## Goal of the exercise
Your copy should hold the lines below from the first through the one that contains "Привет! Меня зовут", each retyped exactly, and no pictures.
################
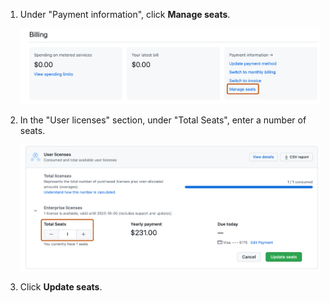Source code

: 1. Under "Payment information", click **Manage seats**.

   ![Screenshot of the billing summary for an enterprise account. A link, labeled "Manage seats", is highlighted with an orange outline.](/assets/images/help/billing/enterprise-account-manage-seats-link.png)
1. In the "User licenses" section, under "Total Seats", enter a number of seats.

   ![Screenshot of the "User licenses" section of the enterprise billing page. A selector box, labeled "Total seats", is highlighted with an orange outline.](/assets/images/help/billing/enterprise-account-total-seats.png)
1. Click **Update seats**.
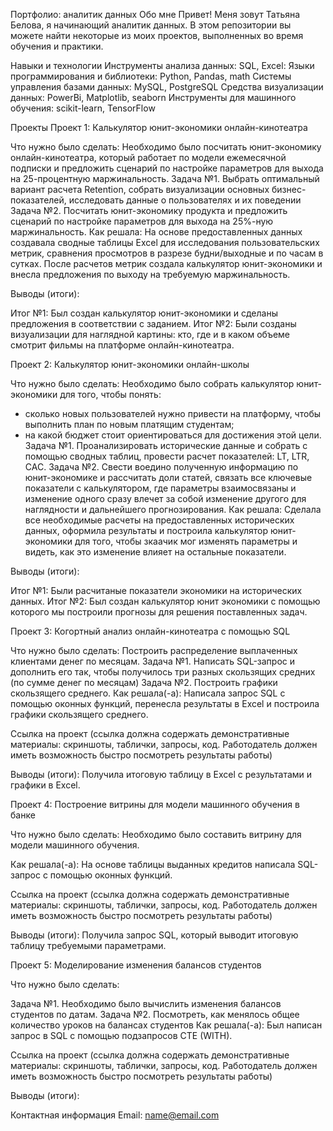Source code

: Портфолио: аналитик данных
Обо мне
Привет! Меня зовут Татьяна Белова, я начинающий аналитик данных. В этом репозитории вы можете найти некоторые из моих проектов, выполненных во время обучения и практики.

Навыки и технологии
Инструменты анализа данных: SQL, Excel:
Языки программирования и библиотеки: Python, Pandas, math
Системы управления базами данных: MySQL, PostgreSQL
Средства визуализации данных: PowerBi, Matplotlib, seaborn
Инструменты для машинного обучения: scikit-learn, TensorFlow

Проекты
Проект 1: Калькулятор юнит-экономики онлайн-кинотеатра

Что нужно было сделать:
Необходимо было посчитать юнит-экономику онлайн-кинотеатра, который работает по модели ежемесячной подписки и предложить сценарий по настройке параметров для выхода на 25-процентную маржинальность. 
Задача №1.
Выбрать оптимальный вариант расчета Retention, собрать визуализации основных бизнес-показателей, исследовать данные о пользователях и их поведении
Задача №2.
Посчитать юнит-экономику продукта и предложить сценарий по настройке параметров для выхода на 25%-ную маржинальность.
Как решала: На основе предоставленных данных создавала сводные таблицы Excel для исследования пользовательских метрик, сравнения просмотров в разрезе будни/выходные и по часам в сутках. После расчетов метрик создала калькулятор юнит-экономики и внесла предложения по выходу на требуемую маржинальность.

Выводы (итоги):

Итог №1: Был создан калькулятор юнит-экономики и сделаны предложения в соответствии с заданием.
Итог №2: Были созданы визуализации для наглядной картины: кто, где и в каком объеме смотрит фильмы на платформе онлайн-кинотеатра.

Проект 2: Калькулятор юнит-экономики онлайн-школы

Что нужно было сделать:
Необходимо было собрать калькулятор юнит-экономики для того, чтобы понять:
- сколько новых пользователей нужно привести на платформу, чтобы выполнить план по новым платящим студентам;
- на какой бюджет стоит ориентироваться для достижения этой цели. 
Задача №1.
Проанализировать исторические данные и собрать с помощью сводных таблиц, провести расчет показателей: LT, LTR, CAC.
Задача №2.
Свести воедино полученную информацию по юнит-экономике и рассчитать доли статей, связать все ключевые показатели с калькулятором,  где параметры взаимосвязаны и изменение одного сразу влечет за собой изменение другого для наглядности и дальнейшего прогнозирования.
Как решала: Сделала все необходимые расчеты на предоставленных исторических данных, оформила результаты и построила калькулятор юнит-экономики для того, чтобы зкаачик мог изменять параметры и видеть, как это изменение влияет на остальные показатели.

Выводы (итоги):

Итог №1: Были расчитаные показатели экономики на исторических данных.
Итог №2: Был создан калькулятор юнит экономики с помощью которого мы построили прогнозы для решения поставленных задач.

Проект 3: Когортный анализ онлайн-кинотеатра с помощью SQL

Что нужно было сделать:
Построить распределение выплаченных клиентами денег по месяцам.
Задача №1. Написать SQL-запрос  и дополнить его так, чтобы получилось три разных скользящих средних (по сумме денег по месяцам)
Задача №2. Построить графики скользящего среднего.
Как решала(-а): Написала запрос SQL  с помощью оконных функций, перенесла результаты в Excel и построила графики скользящего среднего.

Ссылка на проект (ссылка должна содержать демонстративные материалы: скриншоты, таблички, запросы, код. Работодатель должен иметь возможность быстро посмотреть результаты работы)

Выводы (итоги): Получила итоговую таблицу в Excel с результатами и графики в Excel.


Проект 4: Построение витрины для модели машинного обучения в банке

Что нужно было сделать: Необходимо было составить витрину для модели машинного обучения.

Как решала(-а): На основе таблицы выданных кредитов написала SQL-запрос с помощью оконных функций.

Ссылка на проект (ссылка должна содержать демонстративные материалы: скриншоты, таблички, запросы, код. Работодатель должен иметь возможность быстро посмотреть результаты работы)

Выводы (итоги): Получила  запрос SQL, который выводит итоговую таблицу требуемыми параметрами.



Проект 5: Моделирование изменения балансов студентов

Что нужно было сделать:

Задача №1. Необходимо было вычислить изменения балансов студентов по датам.
Задача №2. Посмотреть, как менялось общее количество уроков на балансах студентов
Как решала(-а): Был написан запрос в SQL с помощью подзапросов CTE (WITH).

Ссылка на проект (ссылка должна содержать демонстративные материалы: скриншоты, таблички, запросы, код. Работодатель должен иметь возможность быстро посмотреть результаты работы)

Выводы (итоги):

Контактная информация
Email: name@email.com

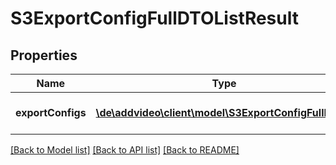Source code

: # S3ExportConfigFullDTOListResult

## Properties
Name | Type | Description | Notes
------------ | ------------- | ------------- | -------------
**exportConfigs** | [**\de\addvideo\client\model\S3ExportConfigFullDTO[]**](S3ExportConfigFullDTO.md) | List of entity objects. | 

[[Back to Model list]](../README.md#documentation-for-models) [[Back to API list]](../README.md#documentation-for-api-endpoints) [[Back to README]](../README.md)


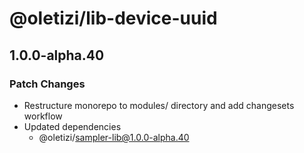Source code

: # @oletizi/lib-device-uuid

## 1.0.0-alpha.40

### Patch Changes

- Restructure monorepo to modules/ directory and add changesets workflow
- Updated dependencies
  - @oletizi/sampler-lib@1.0.0-alpha.40
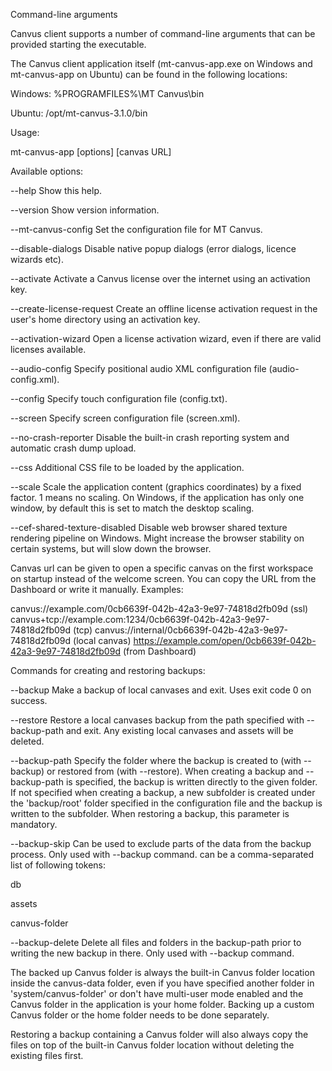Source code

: Command-line arguments

Canvus client supports a number of command-line arguments that can be provided starting the executable.

The Canvus client application itself (mt-canvus-app.exe on Windows and mt-canvus-app on Ubuntu) can be found in the following locations:

Windows: %PROGRAMFILES%\MT Canvus\bin

Ubuntu: /opt/mt-canvus-3.1.0/bin

Usage:

mt-canvus-app [options] [canvas URL]

Available options:

--help
Show this help.

--version
Show version information.

--mt-canvus-config <filename>
Set the configuration file for MT Canvus.

--disable-dialogs
Disable native popup dialogs (error dialogs, licence wizards etc).

--activate <activation key>
Activate a Canvus license over the internet using an activation key.

--create-license-request <activation key>
Create an offline license activation request in the user's home directory using an activation key.

--activation-wizard
Open a license activation wizard, even if there are valid licenses available.

--audio-config <path>
Specify positional audio XML configuration file (audio-config.xml).

--config <path>
Specify touch configuration file (config.txt).

--screen <path>
Specify screen configuration file (screen.xml).

--no-crash-reporter
Disable the built-in crash reporting system and automatic crash dump upload.

--css <path>
Additional CSS file to be loaded by the application.

--scale <number>
Scale the application content (graphics coordinates) by a fixed factor. 1 means no scaling. On Windows, if the application has only one window, by default this is set to match the desktop scaling.

--cef-shared-texture-disabled
Disable web browser shared texture rendering pipeline on Windows. Might increase the browser stability on certain systems, but will slow down the browser.

Canvas url can be given to open a specific canvas on the first workspace on startup instead of the welcome screen. You can copy the URL from the Dashboard or write it manually. Examples:

canvus://example.com/0cb6639f-042b-42a3-9e97-74818d2fb09d (ssl) canvus+tcp://example.com:1234/0cb6639f-042b-42a3-9e97-74818d2fb09d (tcp) canvus://internal/0cb6639f-042b-42a3-9e97-74818d2fb09d (local canvas) https://example.com/open/0cb6639f-042b-42a3-9e97-74818d2fb09d (from Dashboard)

Commands for creating and restoring backups:

--backup
Make a backup of local canvases and exit. Uses exit code 0 on success.

--restore
Restore a local canvases backup from the path specified with --backup-path and exit. Any existing local canvases and assets will be deleted.

--backup-path <path>
Specify the folder where the backup is created to (with --backup) or restored from (with --restore). When creating a backup and --backup-path is specified, the backup is written directly to the given folder. If not specified when creating a backup, a new subfolder is created under the 'backup/root' folder specified in the configuration file and the backup is written to the subfolder. When restoring a backup, this parameter is mandatory.

--backup-skip <list>
Can be used to exclude parts of the data from the backup process. Only used with --backup command. <list> can be a comma-separated list of following tokens:

db

assets

canvus-folder

--backup-delete
Delete all files and folders in the backup-path prior to writing the new backup in there. Only used with --backup command.

The backed up Canvus folder is always the built-in Canvus folder location inside the canvus-data folder, even if you have specified another folder in 'system/canvus-folder' or don't have multi-user mode enabled and the Canvus folder in the application is your home folder. Backing up a custom Canvus folder or the home folder needs to be done separately.

Restoring a backup containing a Canvus folder will also always copy the files on top of the built-in Canvus folder location without deleting the existing files first.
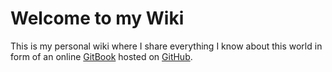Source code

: # Welcome to my Wiki

This is my personal wiki where I share everything I know about this world in form of an online [GitBook](https://wiki.stultus.in) hosted on [GitHub](https://github.com/stultus/wiki).

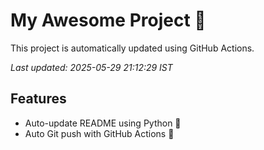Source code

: # My Awesome Project 🚀

This project is automatically updated using GitHub Actions.

_Last updated: 2025-05-29 21:12:29 IST_

## Features
- Auto-update README using Python 🐍
- Auto Git push with GitHub Actions 🤖

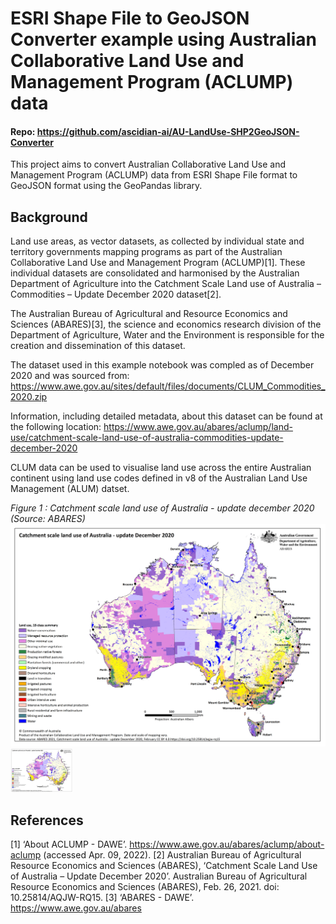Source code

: # ESRI Shape File to GeoJSON Converter example using Australian Collaborative Land Use and Management Program (ACLUMP) data

#### Repo: https://github.com/ascidian-ai/AU-LandUse-SHP2GeoJSON-Converter

This project aims to convert Australian Collaborative Land Use and Management Program (ACLUMP) data from ESRI Shape File format to GeoJSON format using the GeoPandas library.

## Background
Land use areas, as vector datasets, as collected by individual state and territory governments mapping programs as part of the Australian Collaborative Land Use and Management Program (ACLUMP)[1]. These individual datasets are consolidated and harmonised by the Australian Department of Agriculture into the Catchment Scale Land use of Australia – Commodities – Update December 2020 dataset[2].

The Australian Bureau of Agricultural and Resource Economics and Sciences (ABARES)[3], the science and economics research division of the Department of Agriculture, Water and the Environment is responsible for the creation and dissemination of this dataset.

The dataset used in this example notebook was compled as of December 2020 and was sourced from:
https://www.awe.gov.au/sites/default/files/documents/CLUM_Commodities_2020.zip

Information, including detailed metadata, about this dataset can be found at the following location:
https://www.awe.gov.au/abares/aclump/land-use/catchment-scale-land-use-of-australia-commodities-update-december-2020

CLUM data can be used to visualise land use across the entire Australian continent using land use codes defined in v8 of the Australian Land Use Management (ALUM) datset.

*Figure 1 : Catchment scale land use of Australia - update december 2020 (Source: ABARES)*
![Catchment scale land use of Australia - update december 2020 (Source: ABARES)](_images/clum_map_december2020_alum_18class.png)
<img src="_images/clum_map_december2020_alum_18class.png" alt="Catchment scale land use of Australia - update december 2020 (Source: ABARES)" width="100"/>

## References
[1]	‘About ACLUMP - DAWE’. https://www.awe.gov.au/abares/aclump/about-aclump (accessed Apr. 09, 2022).
[2]	Australian Bureau of Agricultural Resource Economics and Sciences (ABARES), ‘Catchment Scale Land Use of Australia – Update December 2020’. Australian Bureau of Agricultural Resource Economics and Sciences (ABARES), Feb. 26, 2021. doi: 10.25814/AQJW-RQ15.
[3]	‘ABARES - DAWE’. https://www.awe.gov.au/abares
################
## Reply
Source code

: 1. Under "Payment information", click **Manage seats**.

   ![Screenshot of the billing summary for an enterprise account. A link, labeled "Manage seats", is highlighted with an orange outline.](/assets/images/help/billing/enterprise-account-manage-seats-link.png)
1. In the "User licenses" section, under "Total Seats", enter a number of seats.

   ![Screenshot of the "User licenses" section of the enterprise billing page. A selector box, labeled "Total seats", is highlighted with an orange outline.](/assets/images/help/billing/enterprise-account-total-seats.png)
1. Click **Update seats**.
Source code

: Портфолио: аналитик данных
Обо мне
Привет! Меня зовут Татьяна Белова, я начинающий аналитик данных. В этом репозитории вы можете найти некоторые из моих проектов, выполненных во время обучения и практики.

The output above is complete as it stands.